Unverschämt, vulgär, unerträglich ehrlich und wunderbar erfrischend – der Comic «Fungirl» von Elizabeth Pich sorgt international für Furore.

Fungirl kann ganz schön anstrengend sein: Wenn ihre Mitbewohnerin Becky mit ihrem Freund schläft, platzt Fungirl ins Schlafzimmer und kommentiert kritisch ihre Positionsspielchen.

Ein anderes Mal vergisst sie die Pizza im Backofen, löst einen Rauchalarm aus – mit Feuerwehreinsatz – und entschuldigt sich flapsig: Sie habe masturbiert und dabei die Pizza vergessen. Nicht gerade die feine Art.

Aber genau darin liegt der Charme von Fungirl: Sie tut und sagt, was ihr durch den Kopf geht, ohne Rücksicht auf gesellschaftliche Konventionen, ohne Gespür für die Nuancen zwischenmenschlicher Beziehungen.

Feministin ohne Dogmen

Ihre Unabhängigkeit macht sie zu einer Art Feministin, auch wenn sie sich keinen Deut um Korrektheit schert.

In Fungirls Chaos spiegeln sich wichtige Themen wie Selbstakzeptanz, Gleichberechtigung, Männer- und Frauenbilder wider. Sie beschreibt sich selbst als «sehr männlich» und steht ausdrücklich auf «Sex ohne Gefühle». Menstruationsblut wird für sie zur Waffe, um männliche Idioten zu verjagen.

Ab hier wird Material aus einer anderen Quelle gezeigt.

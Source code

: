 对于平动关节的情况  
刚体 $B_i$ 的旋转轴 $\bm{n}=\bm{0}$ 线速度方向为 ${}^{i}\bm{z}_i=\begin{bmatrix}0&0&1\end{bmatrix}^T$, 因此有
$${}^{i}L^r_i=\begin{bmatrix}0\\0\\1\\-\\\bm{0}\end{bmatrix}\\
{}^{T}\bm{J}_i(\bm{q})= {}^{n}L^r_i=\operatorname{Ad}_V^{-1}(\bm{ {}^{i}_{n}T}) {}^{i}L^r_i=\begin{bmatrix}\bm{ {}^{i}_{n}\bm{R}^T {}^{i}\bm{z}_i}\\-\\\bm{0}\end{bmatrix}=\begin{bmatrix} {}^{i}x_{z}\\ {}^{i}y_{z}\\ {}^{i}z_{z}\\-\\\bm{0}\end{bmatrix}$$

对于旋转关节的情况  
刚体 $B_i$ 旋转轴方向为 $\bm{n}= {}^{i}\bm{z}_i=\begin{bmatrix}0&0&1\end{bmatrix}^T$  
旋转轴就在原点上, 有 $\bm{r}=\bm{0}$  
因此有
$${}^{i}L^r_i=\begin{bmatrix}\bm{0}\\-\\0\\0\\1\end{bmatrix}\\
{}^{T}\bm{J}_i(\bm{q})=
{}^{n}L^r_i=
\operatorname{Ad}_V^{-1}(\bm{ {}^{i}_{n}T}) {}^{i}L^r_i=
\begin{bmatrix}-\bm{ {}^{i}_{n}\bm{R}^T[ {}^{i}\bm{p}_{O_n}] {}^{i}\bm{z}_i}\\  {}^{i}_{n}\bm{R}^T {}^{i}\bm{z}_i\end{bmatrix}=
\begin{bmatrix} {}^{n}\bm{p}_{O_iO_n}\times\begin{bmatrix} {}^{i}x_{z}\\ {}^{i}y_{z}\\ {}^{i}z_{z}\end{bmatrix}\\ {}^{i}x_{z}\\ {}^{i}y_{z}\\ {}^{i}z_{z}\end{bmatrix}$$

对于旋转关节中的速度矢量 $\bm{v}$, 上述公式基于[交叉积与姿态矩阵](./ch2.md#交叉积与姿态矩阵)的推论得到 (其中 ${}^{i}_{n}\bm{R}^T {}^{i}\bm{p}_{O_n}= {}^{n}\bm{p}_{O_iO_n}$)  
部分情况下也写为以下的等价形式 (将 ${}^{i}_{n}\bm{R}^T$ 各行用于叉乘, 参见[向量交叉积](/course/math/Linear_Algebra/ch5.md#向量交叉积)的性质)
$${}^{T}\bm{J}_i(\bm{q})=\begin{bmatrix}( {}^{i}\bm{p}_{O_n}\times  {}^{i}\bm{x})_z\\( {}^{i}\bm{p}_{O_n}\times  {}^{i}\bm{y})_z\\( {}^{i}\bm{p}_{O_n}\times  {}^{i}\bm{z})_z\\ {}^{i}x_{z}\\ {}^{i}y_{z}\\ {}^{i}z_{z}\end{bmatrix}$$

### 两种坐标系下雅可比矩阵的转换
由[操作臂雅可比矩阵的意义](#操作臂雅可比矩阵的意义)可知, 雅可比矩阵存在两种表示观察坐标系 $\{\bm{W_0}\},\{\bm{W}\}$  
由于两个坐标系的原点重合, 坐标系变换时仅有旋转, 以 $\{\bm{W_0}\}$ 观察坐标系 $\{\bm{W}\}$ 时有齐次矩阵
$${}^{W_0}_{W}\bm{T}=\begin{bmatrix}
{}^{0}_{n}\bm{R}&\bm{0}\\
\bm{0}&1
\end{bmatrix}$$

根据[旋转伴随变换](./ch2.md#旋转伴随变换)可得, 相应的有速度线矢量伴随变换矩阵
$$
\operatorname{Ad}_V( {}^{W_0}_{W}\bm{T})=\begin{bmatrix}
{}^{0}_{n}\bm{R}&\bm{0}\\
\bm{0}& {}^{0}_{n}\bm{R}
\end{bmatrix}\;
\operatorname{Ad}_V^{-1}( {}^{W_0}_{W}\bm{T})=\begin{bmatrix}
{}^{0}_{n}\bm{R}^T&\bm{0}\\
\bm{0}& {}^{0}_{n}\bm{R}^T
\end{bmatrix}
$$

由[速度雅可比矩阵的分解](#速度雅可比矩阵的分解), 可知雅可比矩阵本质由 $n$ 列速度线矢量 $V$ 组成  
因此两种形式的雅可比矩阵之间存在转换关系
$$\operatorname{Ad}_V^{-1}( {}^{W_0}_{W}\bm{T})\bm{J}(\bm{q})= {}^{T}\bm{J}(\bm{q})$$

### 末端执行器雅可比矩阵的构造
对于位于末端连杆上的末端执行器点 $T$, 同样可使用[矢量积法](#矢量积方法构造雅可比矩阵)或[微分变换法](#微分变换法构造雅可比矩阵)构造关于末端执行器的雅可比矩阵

«Fungirl» begeistert ihre Fans

Seit einigen Jahren sorgt Fungirl für Furore bei einer wachsenden internationalen Fangemeinde. Buchausgaben erschienen seit 2021 in den USA, Frankreich und Italien – und erst jetzt auf Deutsch. Vermutlich schreckte Pichs kruder und provokativer Humor deutsche Verlage lange ab, bis die Zürcher Edition Moderne zugegriffen hat. Mit Erfolg: Die zweite Auflage ist bereits in Druck.

Eine junge Frau, Porträt (Elizabeth Pich)
Legende: Sie hat «Fungirl» erdacht und erzeichnet: die Comiczeichnerin Elizabeth Pich. Edition Moderne

Erschaffen hat die Figur die deutsch-amerikanische Zeichnerin Elizabeth Pich. Die 35-jährige Pich wurde in Deutschland geboren, wuchs in den USA auf, studierte an einer deutschen Kunsthochschule und lebt heute in Saarbrücken.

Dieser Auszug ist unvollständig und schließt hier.